15.9.17

Yarım Kalan :: Çok afedersiniz bir Ermeni'ye gönül verdim!.


"Emre Yılmaz'ın yönettiği Yarım Kalan, İstanbul'a üniversite eğitimi için gelen Ermeni Iskui ile Mert'in toplumsal baskılara rağmen yaşadıkları aşkı konu ediniyor.

İstanbul'a üniversite eğitimi için gelen bir Ermeni kız (Iskui) ile bir Türk genci (Mert) arasında büyük bir aşk filizlenir. 
Bu durum başta Iskui'nin Ermenistan'dan gelen abisi (Aram) ve Mert'in ailesi tarafından onaylanmayacaktır. 

İki milletin yüzyılı aşkın süredir devam eden sorunlarına kendi cephesinden bakanlar için böyle bir aşkın dünyada yeri yoktur. 

Aşkı bulan bu iki yürek, bütün karşı koymalara rağmen birbirleri için mücadele etmek zorundadırlar. 

Iskui'nin yaşadıklarına şahit olması, Leyla'nın geçmişindeki derin yarayı tekrar kanatacaktır. 
Peki bu sefer 'aşk', geçmişte yaşananların da üstesinden gelmeyi başarabilecek mi?"

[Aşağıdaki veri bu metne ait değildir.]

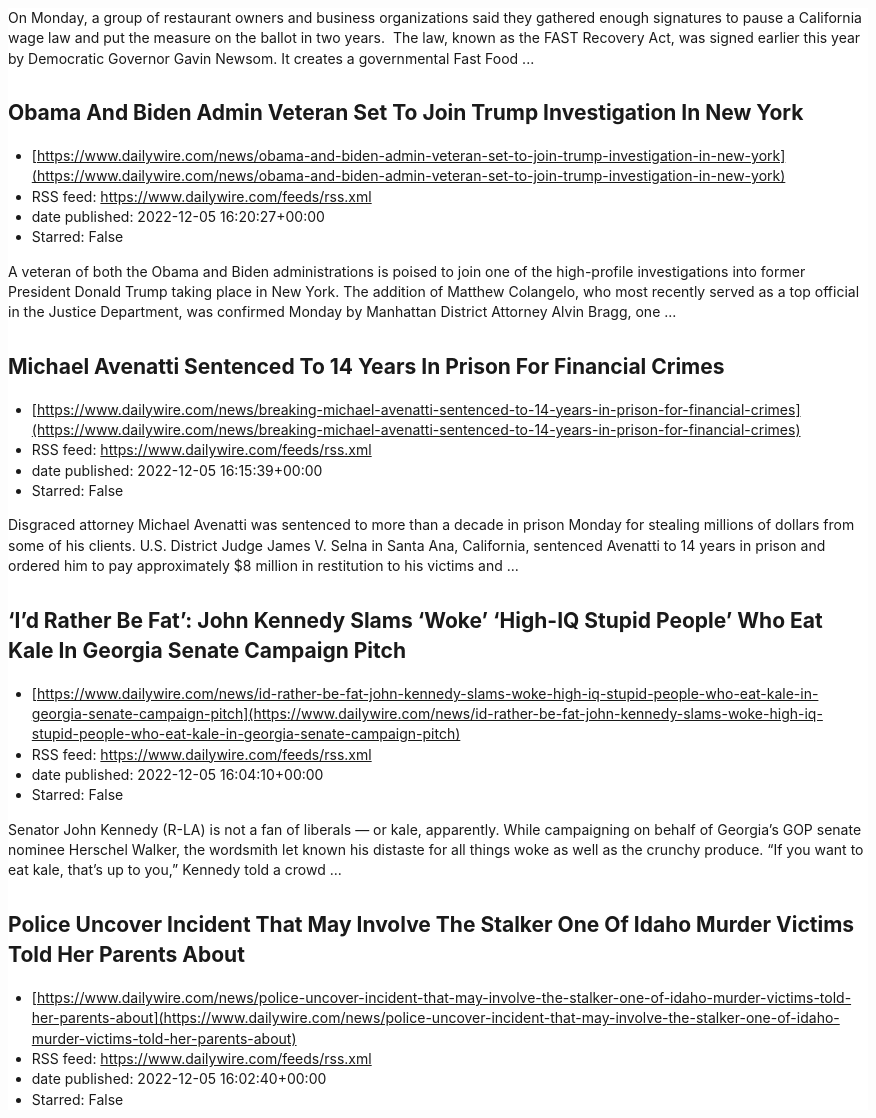 On Monday, a group of restaurant owners and business organizations said they gathered enough signatures to pause a California wage law and put the measure on the ballot in two years.  The law, known as the FAST Recovery Act, was signed earlier this year by Democratic Governor Gavin Newsom. It creates a governmental Fast Food ...

## Obama And Biden Admin Veteran Set To Join Trump Investigation In New York
 - [https://www.dailywire.com/news/obama-and-biden-admin-veteran-set-to-join-trump-investigation-in-new-york](https://www.dailywire.com/news/obama-and-biden-admin-veteran-set-to-join-trump-investigation-in-new-york)
 - RSS feed: https://www.dailywire.com/feeds/rss.xml
 - date published: 2022-12-05 16:20:27+00:00
 - Starred: False

A veteran of both the Obama and Biden administrations is poised to join one of the high-profile investigations into former President Donald Trump taking place in New York. The addition of Matthew Colangelo, who most recently served as a top official in the Justice Department, was confirmed Monday by Manhattan District Attorney Alvin Bragg, one ...

## Michael Avenatti Sentenced To 14 Years In Prison For Financial Crimes
 - [https://www.dailywire.com/news/breaking-michael-avenatti-sentenced-to-14-years-in-prison-for-financial-crimes](https://www.dailywire.com/news/breaking-michael-avenatti-sentenced-to-14-years-in-prison-for-financial-crimes)
 - RSS feed: https://www.dailywire.com/feeds/rss.xml
 - date published: 2022-12-05 16:15:39+00:00
 - Starred: False

Disgraced attorney Michael Avenatti was sentenced to more than a decade in prison Monday for stealing millions of dollars from some of his clients. U.S. District Judge James V. Selna in Santa Ana, California, sentenced Avenatti to 14 years in prison and ordered him to pay approximately $8 million in restitution to his victims and ...

## ‘I’d Rather Be Fat’: John Kennedy Slams ‘Woke’ ‘High-IQ Stupid People’ Who Eat Kale In Georgia Senate Campaign Pitch
 - [https://www.dailywire.com/news/id-rather-be-fat-john-kennedy-slams-woke-high-iq-stupid-people-who-eat-kale-in-georgia-senate-campaign-pitch](https://www.dailywire.com/news/id-rather-be-fat-john-kennedy-slams-woke-high-iq-stupid-people-who-eat-kale-in-georgia-senate-campaign-pitch)
 - RSS feed: https://www.dailywire.com/feeds/rss.xml
 - date published: 2022-12-05 16:04:10+00:00
 - Starred: False

Senator John Kennedy (R-LA) is not a fan of liberals — or kale, apparently. While campaigning on behalf of Georgia&#8217;s GOP senate nominee Herschel Walker, the wordsmith let known his distaste for all things woke as well as the crunchy produce. &#8220;If you want to eat kale, that&#8217;s up to you,&#8221; Kennedy told a crowd ...

## Police Uncover Incident That May Involve The Stalker One Of Idaho Murder Victims Told Her Parents About
 - [https://www.dailywire.com/news/police-uncover-incident-that-may-involve-the-stalker-one-of-idaho-murder-victims-told-her-parents-about](https://www.dailywire.com/news/police-uncover-incident-that-may-involve-the-stalker-one-of-idaho-murder-victims-told-her-parents-about)
 - RSS feed: https://www.dailywire.com/feeds/rss.xml
 - date published: 2022-12-05 16:02:40+00:00
 - Starred: False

Bir Ermeni kız, okumak için Ermenistan'dan Türkiye'ye gelmiş ve burada -kendisi onlara hiç benzemese de- ailesi, Ermeni düşmanlığını -resmen- Irkçı seviyeye yükseltmiş bir oğlana aşık olmuşsa ve de üstelik kızın Taşnak-Sütyun Cemiyeti üyesi zihniyetli ağbisi -hem çalışmak, hem de kardeşine mukayyet olmak ve Türklerden korumak üzere- kızkardeşinin peşine takılmışsa eğer neler olur, neler biter bi tahmin edin bakalım..




Ettiniz mi?.
Hah!. işte bütün bu tahmin ettikleriniz film boyunca bir bir gerçekleşecek; biz seyirciler de, yüz yıllık bir 'tarihi sorunsal'ın son kurbanları olan kahramanlarımızın dramıyla gözyaşlarına boğularak -hesapta- ibretler alacağız, falan..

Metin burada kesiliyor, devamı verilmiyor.